Mes enfants, comme les vôtres sans doute, ont suivi des leçons de musique, de ballet et de théâtre. Leur père et moi, quand ce n'était pas aussi les grands-parents et les parrains-marraines, nous nous sommes souvent retrouvés dans une serre humide quelque part en juin, pour assister à une démonstration des talents de nos rejetons. Le problème, c'est qu'avant d'apprécier la prestation des nôtres, il fallait aussi endurer celle de tous les autres enfants. Et surtout celle des tout-jeunes qui, le petit derrière en l'air, qui, ne se souvenant pas des pas-de-deux, qui encore, balbutiant un petit compliment avec l'index dans la bouche! Oui, c'est bien mignon. Mais souvent, je me suis posé cette question: pourquoi un récital? Pour les enfants? Pour les parents? Ou pour prouver aux parents que les professeurs ne se sont pas tourné les pouces?

En Chine ou au Japon, avant de se présenter à un récital, les enfants doivent le mériter. Ils doivent fournir l'effort nécessaire pour se hisser parmi ceux qui pourront faire partie du spectacle. Au Japon, dans les ateliers de poterie, la première année, un élève pourra avoir le privilège de balayer le plancher avant d'avoir le droit d'étudier avec le Maître lui-même. Ça lui prendra six ans avant d'exposer ses oeuvres et de mériter le titre d'artisan porcelainier.

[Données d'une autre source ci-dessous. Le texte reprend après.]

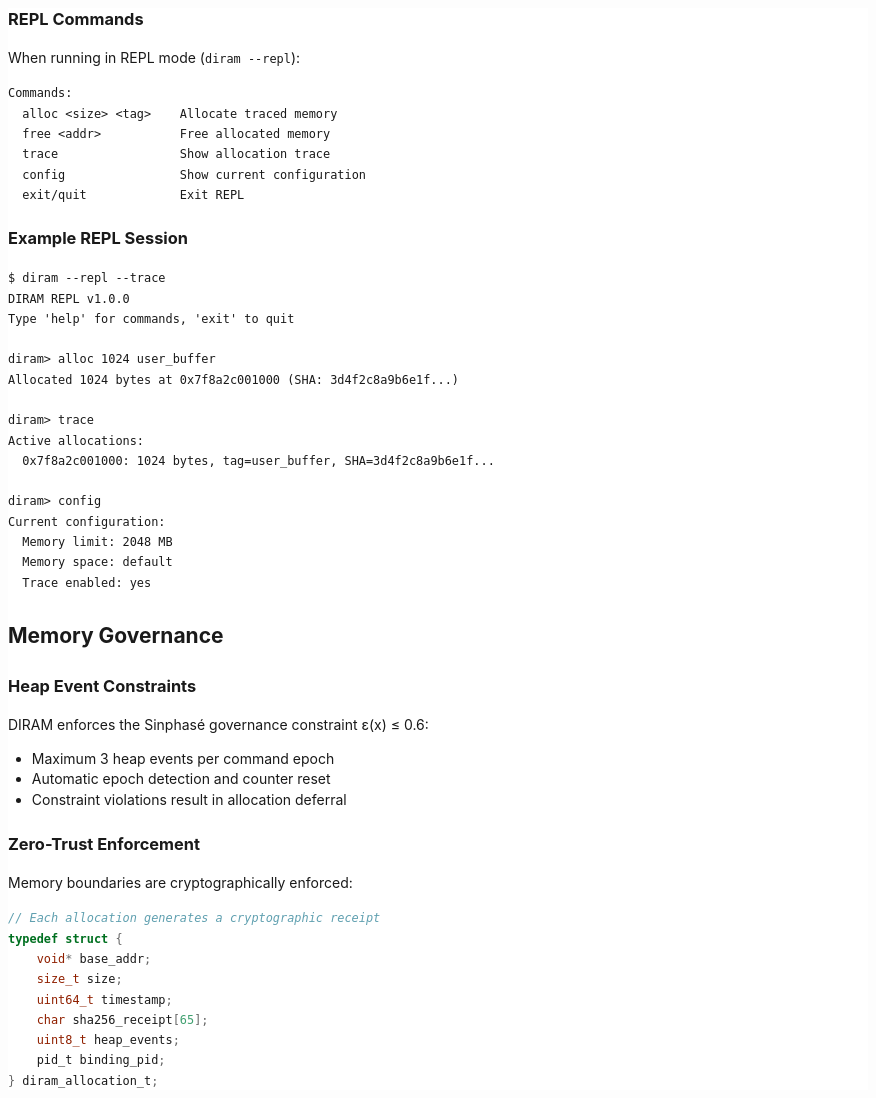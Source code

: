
 ```c
```

### REPL Commands

When running in REPL mode (`diram --repl`):

```
Commands:
  alloc <size> <tag>    Allocate traced memory
  free <addr>           Free allocated memory  
  trace                 Show allocation trace
  config                Show current configuration
  exit/quit             Exit REPL
```

### Example REPL Session

```
$ diram --repl --trace
DIRAM REPL v1.0.0
Type 'help' for commands, 'exit' to quit

diram> alloc 1024 user_buffer
Allocated 1024 bytes at 0x7f8a2c001000 (SHA: 3d4f2c8a9b6e1f...)

diram> trace
Active allocations:
  0x7f8a2c001000: 1024 bytes, tag=user_buffer, SHA=3d4f2c8a9b6e1f...

diram> config
Current configuration:
  Memory limit: 2048 MB
  Memory space: default
  Trace enabled: yes
```

## Memory Governance

### Heap Event Constraints

DIRAM enforces the Sinphasé governance constraint ε(x) ≤ 0.6:

- Maximum 3 heap events per command epoch
- Automatic epoch detection and counter reset
- Constraint violations result in allocation deferral

### Zero-Trust Enforcement

Memory boundaries are cryptographically enforced:

```c
// Each allocation generates a cryptographic receipt
typedef struct {
    void* base_addr;
    size_t size;
    uint64_t timestamp;
    char sha256_receipt[65];
    uint8_t heap_events;
    pid_t binding_pid;
} diram_allocation_t;
```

Ici, aussitôt qu'un quidam est inscrit à un cours de peinture dans le sous-sol de son voisin (qui lui-même en a suivi durant six mois...) il expose ses copies de Renoir signées Fernand (si ce n'est FERN) qu'il vend 300$! Aussitôt qu'un enfant finit par jouer Frère Jacques à la flûte traversière, il est inscrit sur le beau programme du spectacle de fin d'année de son école. Ô douleur!

Certains pédagogues disent que ces spectacles encouragent les enfants à poursuivre l'expression de leurs talents. Moi, je dis que nous sommes en train de créer une génération de prétentieux qui n'apprendront jamais àse dépasser pour accéder à l'excellence.